Un temps pour faire connaissance avec le « nou » du refrain de 2009 qui proclamait que « la Gwadloup sé tan nou, la Gwadloup sé pa ta yo », un « nou » et un « yo » que l’on a du mal ce 24 avril 2022, 13 ans plus tard, à décrypter. C’est au nom de ce « nou » et de ce « yo » que certains ont cru devoir empêcher Marine Le Pen d’évoluer en Guadeloupe pendant sa campagne alors que désormais, elle est, par les urnes, plus légitime qu’eux.

Peut-être d’ailleurs que cette action contre elle a, pour partie, contribué à faire certains électeurs lui accorder leur soutien. Nombreux en effet sont ceux qui ont ouvertement exprimé leur désaccord face à cette action des partis nationalistes. La réponse se sera fait entendre au fond des urnes.  

Conférence de presse des organisations nationalistes suite à la visite de Marine Le Pen en Guadeloupe

Mais dans ce « Nou » il y a tous ceux qui ont du mal à se reconnaître dans une politique agricole dictée par l’Europe et qui, progressivement, rebat les cartes de la production du sucre ou de la banane en favorisant les pays ACP contre les intérêts des producteurs antillais. Il y a aussi tous ces pêcheurs qui estiment souvent que l'on veut restreindre leur activité pour ne pas gêner celle des voisins non européens.

Alors, même si l’Europe aide à construire des routes et des structures, elle renvoie au parking les titans qui auraient pu y rouler. Cela, la candidate du Rassemblement National et ses soutiens avaient su s’en faire l’écho quand le Président de la République leur expliquait par la voix de ses ministres et de ses représentants locaux, qu’il fallait s’adapter aux volontés européennes ou ne mettent pas en œuvre . En tout cas, c’est ce que certains ont entendu sur le terrain.  
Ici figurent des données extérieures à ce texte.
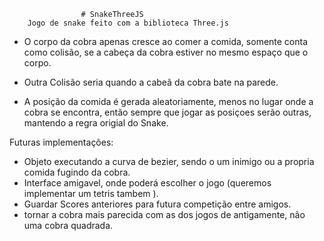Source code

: 					# SnakeThreeJS
		Jogo de snake feito com a biblioteca Three.js

  -	O corpo da cobra apenas cresce ao comer a comida, somente conta como colisão, 
	se a cabeça da cobra estiver no mesmo espaço que o corpo.
 
  - Outra Colisão seria quando a cabeã da cobra bate na parede.

  - A posição da comida é gerada aleatoriamente, menos no lugar onde a cobra se encontra, 
então sempre que jogar as posiçoes serão outras, mantendo a regra origial do Snake.

Futuras implementações:
  - Objeto executando a curva de bezier, sendo o um inimigo ou a propria comida fugindo da cobra.
  - Interface amigavel, onde poderá escolher o jogo (queremos implementar um tetris tambem ).
  - Guardar Scores anteriores para futura competição entre amigos.
  - tornar a cobra mais parecida com as dos jogos de antigamente, não uma cobra quadrada.
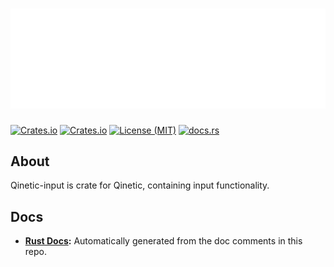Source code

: # [![Qinetic](../../assets/qinetic_logo.svg)]()

[![Crates.io](https://img.shields.io/crates/v/qinetic_input.svg)](https://crates.io/crates/qinetic_input)
[![Crates.io](https://img.shields.io/crates/d/qinetic_input.svg)](https://crates.io/crates/qinetic_input)
[![License (MIT)](https://img.shields.io/crates/l/qinetic_input.svg)](https://github.com/vl-mr-freeman/qinetic/blob/master/crates/qinetic_input/LICENSE)
[![docs.rs](https://img.shields.io/badge/docs-website-blue)](https://docs.rs/qinetic_input)

## About
Qinetic-input is crate for Qinetic, containing input functionality.

## Docs
* **[Rust Docs](https://docs.rs/qinetic_input):** Automatically generated from the doc comments in this repo.
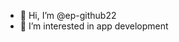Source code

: - 👋 Hi, I’m @ep-github22
- 👀 I’m interested in app development


<!---
ep-github22/ep-github22 is a ✨ special ✨ repository because its `README.md` (this file) appears on your GitHub profile.
You can click the Preview link to take a look at your changes.
--->
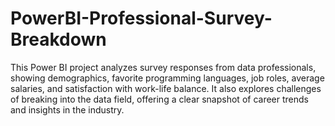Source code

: # PowerBI-Professional-Survey-Breakdown
This Power BI project analyzes survey responses from data professionals, showing demographics, favorite programming languages, job roles, average salaries, and satisfaction with work-life balance. It also explores challenges of breaking into the data field, offering a clear snapshot of career trends and insights in the industry.
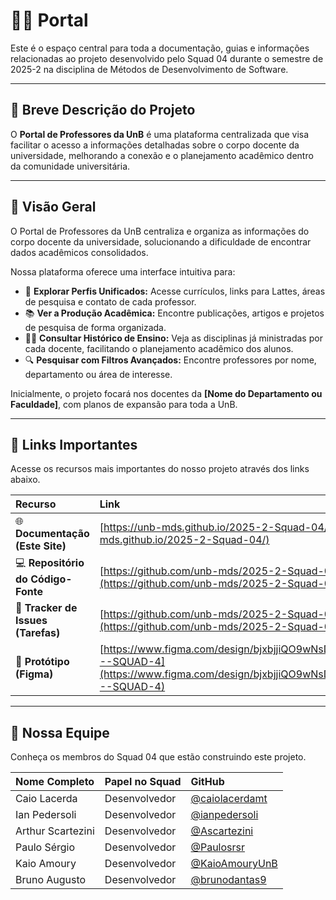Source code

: # 👨‍🎓 Portal 

Este é o espaço central para toda a documentação, guias e informações relacionadas ao projeto desenvolvido pelo Squad 04 durante o semestre de 2025-2 na disciplina de Métodos de Desenvolvimento de Software.

---

## 🚀 Breve Descrição do Projeto

O **Portal de Professores da UnB** é uma plataforma centralizada que visa facilitar o acesso a informações detalhadas sobre o corpo docente da universidade, melhorando a conexão e o planejamento acadêmico dentro da comunidade universitária.

---

## 📌 Visão Geral
O Portal de Professores da UnB centraliza e organiza as informações do corpo docente da universidade, solucionando a dificuldade de encontrar dados acadêmicos consolidados.

Nossa plataforma oferece uma interface intuitiva para:

* 👤 **Explorar Perfis Unificados:** Acesse currículos, links para Lattes, áreas de pesquisa e contato de cada professor.
* 📚 **Ver a Produção Acadêmica:** Encontre publicações, artigos e projetos de pesquisa de forma organizada.
* 👨‍🏫 **Consultar Histórico de Ensino:** Veja as disciplinas já ministradas por cada docente, facilitando o planejamento acadêmico dos alunos.
* 🔍 **Pesquisar com Filtros Avançados:** Encontre professores por nome, departamento ou área de interesse.

Inicialmente, o projeto focará nos docentes da **[Nome do Departamento ou Faculdade]**, com planos de expansão para toda a UnB.

---

## 🔗 Links Importantes

Acesse os recursos mais importantes do nosso projeto através dos links abaixo.

| Recurso | Link |
| :--- | :--- |
| 🌐 **Documentação (Este Site)** | [https://unb-mds.github.io/2025-2-Squad-04/](https://unb-mds.github.io/2025-2-Squad-04/) |
| 💻 **Repositório do Código-Fonte** | [https://github.com/unb-mds/2025-2-Squad-04](https://github.com/unb-mds/2025-2-Squad-04) |
| 🐞 **Tracker de Issues (Tarefas)** | [https://github.com/unb-mds/2025-2-Squad-04/issues](https://github.com/unb-mds/2025-2-Squad-04/issues) |
| 🎨 **Protótipo (Figma)** | [https://www.figma.com/design/bjxbjjiQO9wNsDTUrOxa95/MDS---SQUAD-4](https://www.figma.com/design/bjxbjjiQO9wNsDTUrOxa95/MDS---SQUAD-4) |

---

## 👥 Nossa Equipe

Conheça os membros do Squad 04 que estão construindo este projeto.

| Nome Completo | Papel no Squad | GitHub |
| :--- | :--- | :--- |
| Caio Lacerda | Desenvolvedor | [@caiolacerdamt](https://github.com/caiolacerdamt) |
| Ian Pedersoli | Desenvolvedor | [@ianpedersoli](https://github.com/ianpedersoli) |
| Arthur Scartezini | Desenvolvedor | [@Ascartezini](https://github.com/Ascartezini) |
| Paulo Sérgio | Desenvolvedor | [@Paulosrsr](https://github.com/Paulosrsr) |
| Kaio Amoury | Desenvolvedor | [@KaioAmouryUnB](https://github.com/KaioAmouryUnB) |
| Bruno Augusto | Desenvolvedor | [@brunodantas9](https://github.com/brunodantas9) |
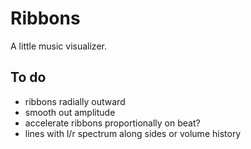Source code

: # Ribbons

A little music visualizer.

## To do
- ribbons radially outward
- smooth out amplitude
- accelerate ribbons proportionally on beat?
- lines with l/r spectrum along sides or volume history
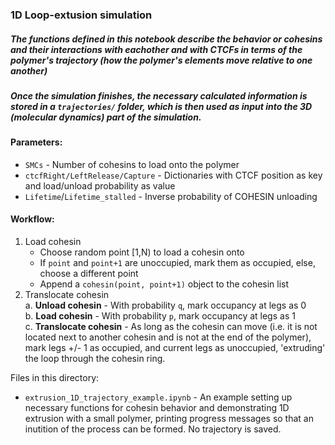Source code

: ### 1D Loop-extusion simulation
##### The functions defined in this notebook describe the behavior or cohesins and their interactions with eachother and with CTCFs in terms of the polymer's trajectory (how the polymer's elements move relative to one another)
##### Once the simulation finishes, the necessary calculated information is stored in a `trajectories/` folder, which is then used as input into the 3D (molecular dynamics) part of the simulation.

#### Parameters:
* `SMCs` - Number of cohesins to load onto the polymer
* `ctcfRight/LeftRelease/Capture` - Dictionaries with CTCF position as key and load/unload probability as value
* `Lifetime`/`Lifetime_stalled` - Inverse probability of COHESIN unloading

#### Workflow:
1. Load cohesin 
    * Choose random point [1,N) to load a cohesin onto
    * If `point` and `point+1` are unoccupied, mark them as occupied, else, choose a different point
    * Append a `cohesin(point, point+1)` object to the cohesin list
2. Translocate cohesin \
    a. **Unload cohesin** - With probability `q`, mark occupancy at legs as 0 \
    b. **Load cohesin** - With probability `p`, mark occupancy at legs as 1 \
    c. **Translocate cohesin** - As long as the cohesin can move (i.e. it is not located next to another cohesin and is not at the end of the polymer), mark legs +/- 1 as occupied, and current legs as unoccupied, 'extruding' the loop through the cohesin ring.

Files in this directory:
* `extrusion_1D_trajectory_example.ipynb` - An example setting up necessary functions for cohesin behavior and demonstrating 1D extrusion with a small polymer, printing progress messages so that an inutition of the process can be formed. No trajectory is saved.
    
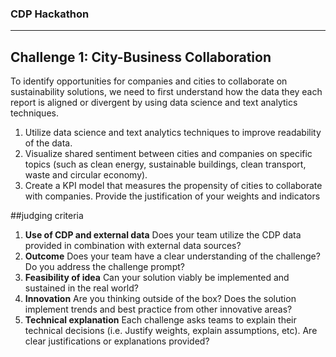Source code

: ### CDP Hackathon
***


## Challenge 1: City-Business Collaboration

To identify opportunities for companies and cities to collaborate on sustainability solutions, we need to first understand how the data they each report is aligned or divergent by using data science and text analytics techniques.

1. Utilize data science and text analytics techniques to improve readability of the data.
2. Visualize shared sentiment between cities and companies on specific topics (such as clean energy, sustainable buildings, clean transport, waste and circular economy).
3. Create a KPI model that measures the propensity of cities to collaborate with companies. Provide the justification of your weights and indicators


##judging criteria


1. **Use of CDP and external data**
Does your team utilize the CDP data provided in combination with external data sources?
2. **Outcome**
Does your team have a clear understanding of the challenge? Do you address the challenge prompt?
3. **Feasibility of idea**
Can your solution viably be implemented and sustained in the real world?
4. **Innovation**
Are you thinking outside of the box? Does the solution implement trends and best practice from other innovative areas?
5. **Technical explanation**
Each challenge asks teams to explain their technical decisions (i.e. Justify weights, explain assumptions, etc). Are clear justifications or explanations provided?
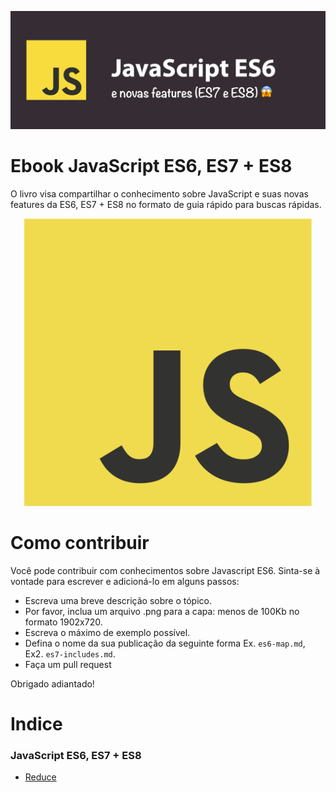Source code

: ![Ebook Javascript ES6, ES7 + ES8](images/capa.png)

# Ebook JavaScript ES6, ES7 + ES8 

O livro visa compartilhar o conhecimento sobre JavaScript e suas novas  features da ES6, ES7 + ES8 no formato de guia rápido para buscas rápidas.

<p align="center">
  <img width="460" height="auto" src="images/js.png" alt="JavaScript ES6">
</p>

# Como contribuir

Você pode contribuir com conhecimentos sobre Javascript ES6. Sinta-se à vontade para escrever e adicioná-lo em alguns passos:

- Escreva uma breve descrição sobre o tópico.
- Por favor, inclua um arquivo .png para a capa: menos de 100Kb no formato 1902x720.
- Escreva o máximo de exemplo possível.
- Defina o nome da sua publicação da seguinte forma Ex. `es6-map.md`, Ex2. `es7-includes.md`.
- Faça um pull request

Obrigado adiantado!

# Indice

### JavaScript ES6, ES7 + ES8

- [ Reduce ](es6-reduce.md)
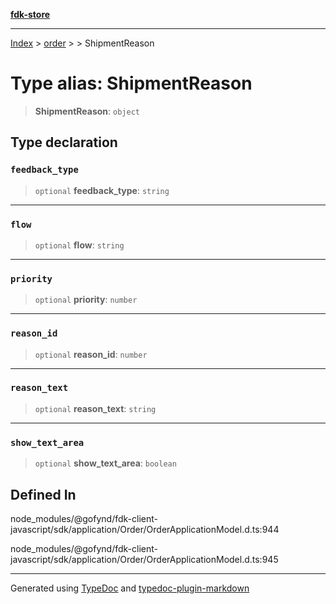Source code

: [**fdk-store**](../../../README.md)
***

[Index](../../../API.md) > [order](../../README.md) > [<internal>](../README.md) > ShipmentReason

# Type alias: ShipmentReason

> **ShipmentReason**: `object`

## Type declaration

### `feedback_type`

> `optional` **feedback\_type**: `string`

***

### `flow`

> `optional` **flow**: `string`

***

### `priority`

> `optional` **priority**: `number`

***

### `reason_id`

> `optional` **reason\_id**: `number`

***

### `reason_text`

> `optional` **reason\_text**: `string`

***

### `show_text_area`

> `optional` **show\_text\_area**: `boolean`

## Defined In

node\_modules/@gofynd/fdk-client-javascript/sdk/application/Order/OrderApplicationModel.d.ts:944

node\_modules/@gofynd/fdk-client-javascript/sdk/application/Order/OrderApplicationModel.d.ts:945

***
Generated using [TypeDoc](https://typedoc.org/) and [typedoc-plugin-markdown](https://www.npmjs.com/package/typedoc-plugin-markdown)
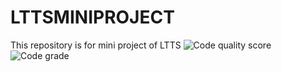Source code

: # LTTSMINIPROJECT
This repository is for mini project of LTTS
![Code quality score](https://www.code-inspector.com/project/24893/score/svg)
![Code grade](https://www.code-inspector.com/project/24893/status/svg)
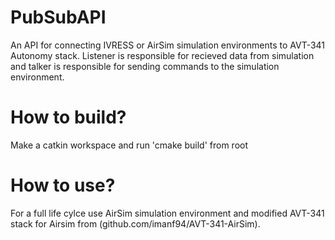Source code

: # PubSubAPI

An API for connecting IVRESS or AirSim simulation environments to AVT-341 Autonomy stack. Listener is responsible for recieved data from simulation and talker is responsible for sending commands to the simulation environment.

# How to build?

Make a catkin workspace and run 'cmake build' from root

# How to use?

For a full life cylce use AirSim simulation environment and modified AVT-341 stack for Airsim from (github.com/imanf94/AVT-341-AirSim).
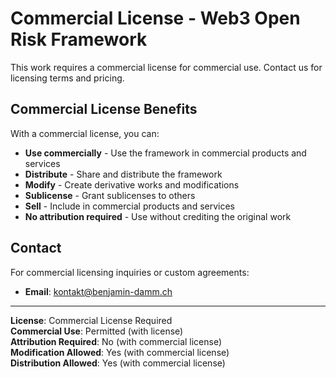 # Commercial License - Web3 Open Risk Framework

This work requires a commercial license for commercial use. Contact us for licensing terms and pricing.

## Commercial License Benefits

With a commercial license, you can:
- **Use commercially** - Use the framework in commercial products and services
- **Distribute** - Share and distribute the framework
- **Modify** - Create derivative works and modifications
- **Sublicense** - Grant sublicenses to others
- **Sell** - Include in commercial products and services
- **No attribution required** - Use without crediting the original work


## Contact

For commercial licensing inquiries or custom agreements:
- **Email**: kontakt@benjamin-damm.ch

---

**License**: Commercial License Required  
**Commercial Use**:  Permitted (with license)  
**Attribution Required**:  No (with commercial license)  
**Modification Allowed**:  Yes (with commercial license)  
**Distribution Allowed**:  Yes (with commercial license)
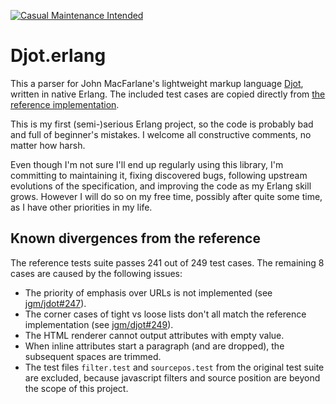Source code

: [![Casual Maintenance Intended](https://casuallymaintained.tech/badge.svg)](https://casuallymaintained.tech/)

# Djot.erlang

This a parser for John MacFarlane's lightweight markup language [Djot][],
written in native Erlang.
The included test cases are copied directly from [the reference
implementation][djot.js].

[Djot]: https://github.com/jgm/djot
[djot.js]: https://github.com/jgm/djot.js

This is my first (semi-)serious Erlang project, so the code is probably bad
and full of beginner's mistakes. I welcome all constructive comments,
no matter how harsh.

Even though I'm not sure I'll end up regularly using this library,
I'm committing to maintaining it, fixing discovered bugs, following
upstream evolutions of the specification, and improving the code as my
Erlang skill grows. However I will do so on my free time, possibly after
quite some time, as I have other priorities in my life.

## Known divergences from the reference

The reference tests suite passes 241 out of 249 test cases.
The remaining 8 cases are caused by the following issues:

 - The priority of emphasis over URLs is not implemented
   (see [jgm/jdot#247](https://github.com/jgm/djot/issues/247)).
 - The corner cases of tight vs loose lists don't all match the
   reference implementation
   (see [jgm/djot#249](https://github.com/jgm/djot/issues/249)).
 - The HTML renderer cannot output attributes with empty value.
 - When inline attributes start a paragraph (and are dropped),
   the subsequent spaces are trimmed.
 - The test files `filter.test` and `sourcepos.test` from the original
   test suite are excluded, because javascript filters and source position
   are beyond the scope of this project.
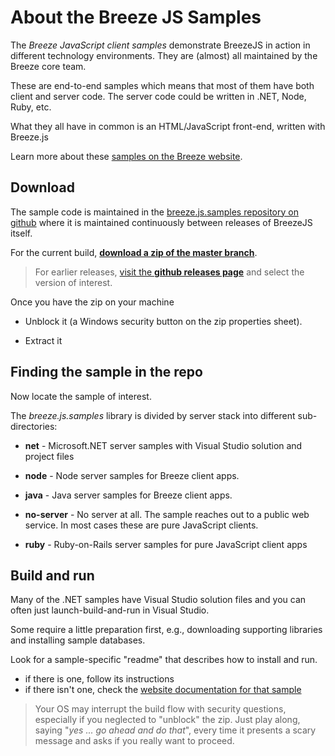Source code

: # About the Breeze JS Samples

The *Breeze JavaScript client samples* demonstrate BreezeJS in action in different technology environments. They are (almost) all maintained by the Breeze core team.

These are end-to-end samples which means that most of them have both client and server code. The server code could be written in .NET, Node, Ruby, etc.

What they all have in common is an HTML/JavaScript front-end, written with Breeze.js

Learn more about these [samples on the Breeze website](http://breeze.github.io/doc-samples/ "About the BreezeJS Samples").

## Download

The sample code is maintained in the [breeze.js.samples repository on github](https://github.com/Breeze/breeze.js.samples "breeze.js.samples on GitHub") where it is maintained continuously between releases of BreezeJS itself.

For the current build, [**download a zip of the master branch**](https://github.com/Breeze/breeze.js.samples/archive/master.zip).

>For earlier releases, [visit the **github releases page**](https://github.com/Breeze/breeze.js.samples/releases) and select the version of interest.

Once you have the zip on your machine

- Unblock it (a Windows security button on the zip properties sheet).

- Extract it

## Finding the sample in the repo

Now locate the sample of interest.

The *breeze.js.samples* library is divided by server stack into different sub-directories:

+ **net** - Microsoft.NET server samples with Visual Studio solution and project files

+ **node** - Node server samples for Breeze client apps.

+ **java** - Java server samples for Breeze client apps. 

+ **no-server** - No server at all. The sample reaches out to a public web service. In most cases these are pure JavaScript clients.

+ **ruby** - Ruby-on-Rails server samples for pure JavaScript client apps

## Build and run

Many of the .NET samples have Visual Studio solution files and you can often just launch-build-and-run in Visual Studio.

Some require a little preparation first, e.g., downloading supporting libraries and installing sample databases.

Look for a sample-specific "readme" that describes how to install and run.

- if there is one, follow its instructions
- if there isn't one, check the [website documentation for that sample](http://breeze.github.io/doc-samples/)

>Your OS may interrupt the build flow with security questions, especially if you neglected to "unblock" the zip. Just play along, saying "*yes ... go ahead and do that*", every time it presents a scary message and asks if you really want to proceed.
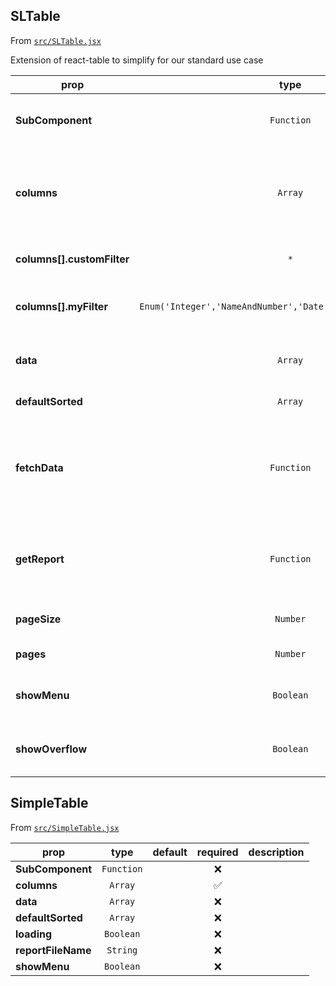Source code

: 
## SLTable

From [`src/SLTable.jsx`](src/SLTable.jsx)

Extension of react-table to simplify for our standard use case

prop | type | default | required | description
---- | :----: | :-------: | :--------: | -----------
**SubComponent** | `Function` |  | :x: | Subcomponent to display when a table is expanded
**columns** | `Array` |  | :white_check_mark: | array describing how to display each key in data see react-table for full description
**columns[].customFilter** | `*` |  | :x: | custom filter defined per react-table
**columns[].myFilter** | `Enum('Integer','NameAndNumber','Date','StringAsInt','Text')` |  | :x: | Predefined filter to use, defaults to 'Text';
**data** | `Array` |  | :x: | array of objects to display in the table
**defaultSorted** | `Array` |  | :x: | default column to sort by
**fetchData** | `Function` |  | :white_check_mark: | function to be called when we need to fetch new data ie, when page/limit is changed or filtered
**getReport** | `Function` |  | :x: | function which will return a csv of the data if blank, will hide menu buttons
**pageSize** | `Number` |  | :x: | number of items to show per page
**pages** | `Number` |  | :x: | total # of pages
**showMenu** | `Boolean` | `true` | :x: | whether or not to display the column toggle menu
**showOverflow** | `Boolean` | `false` | :x: | true will allow inputs such as dropdowns etc to show




## SimpleTable

From [`src/SimpleTable.jsx`](src/SimpleTable.jsx)



prop | type | default | required | description
---- | :----: | :-------: | :--------: | -----------
**SubComponent** | `Function` |  | :x: | 
**columns** | `Array` |  | :white_check_mark: | 
**data** | `Array` |  | :x: | 
**defaultSorted** | `Array` |  | :x: | 
**loading** | `Boolean` |  | :x: | 
**reportFileName** | `String` |  | :x: | 
**showMenu** | `Boolean` |  | :x: | 



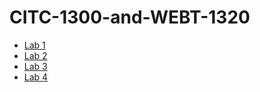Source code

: # CITC-1300-and-WEBT-1320
<ul>
    <li><a href="Lab1/index.html" target="_blank">Lab 1</a></li>
    <li><a href="Lab2/index.html" target="_blank">Lab 2</a></li>
    <li><a href="Lab3/index.html" target="_blank">Lab 3</a></li>
    <li><a href="Lab 4/index.html" target="_blank">Lab 4</a></li>
</ul>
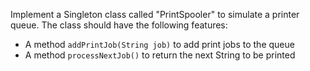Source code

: Implement a Singleton class called "PrintSpooler" to simulate 
a printer queue. The class should have the following features:
- A method `addPrintJob(String job)` to add print jobs to the queue
- A method `processNextJob()` to return the next String to be printed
Et puis, dans ce « Nou », il y a aussi ceux qui ont eu du mal à entendre un jeune ministre des Outre-mer leur faire la leçon à travers leurs élus, comme s’ils étaient des enfants gâtés de la République.
Ils ont eu du mal à entendre parler de « domiciliation » confiée à des élus dans lesquels ils n’ont pas confiance. 
Ils ont aussi eu du mal à s’adapter à toutes les réformes sociétales qui s’ajoutent les unes aux autres, une évidence selon les médias, mais qui remettent en cause leur schéma moral, sans que personne ne leur demande leur avis. D’ailleurs, les contester c’était risquer de se voir qualifier de rétrogrades. Alors, ils se sont tus et ont voté ou se sont abstenu.

Bulletin de vote glissé dans une urne lors d'élection en Guadeloupe

Et comme on n’a jamais manqué de leur rappeler que leur vote ne compte presque pas quand une majorité trop nette se dégage sur le plan national, tout au plus lorsque l’élection est plus incertaine on se souvient d’eux, alors ils se sont affranchis de toutes les considérations que ceux qui pensaient détenir les clés du « Nou » leur imposaient.

Au fond des urnes, ils ont affirmé un choix qui a fait des politiques locaux et nationaux de tous bords, mais aussi des organisations syndicales, les « yo » d’un « nou » que tous devront désormais apprendre à connaître s’ils veulent un jour obtenir leur suffrages.
En quelque sorte, le temps d'une mise à jour que la trop proche campagne des législatives ne permettra pas de faire mais qu'il faudra bien mettre en œuvre un jour plutôt que d'aller d'incompréhensions en incompréhensions sans oser aller plus loin.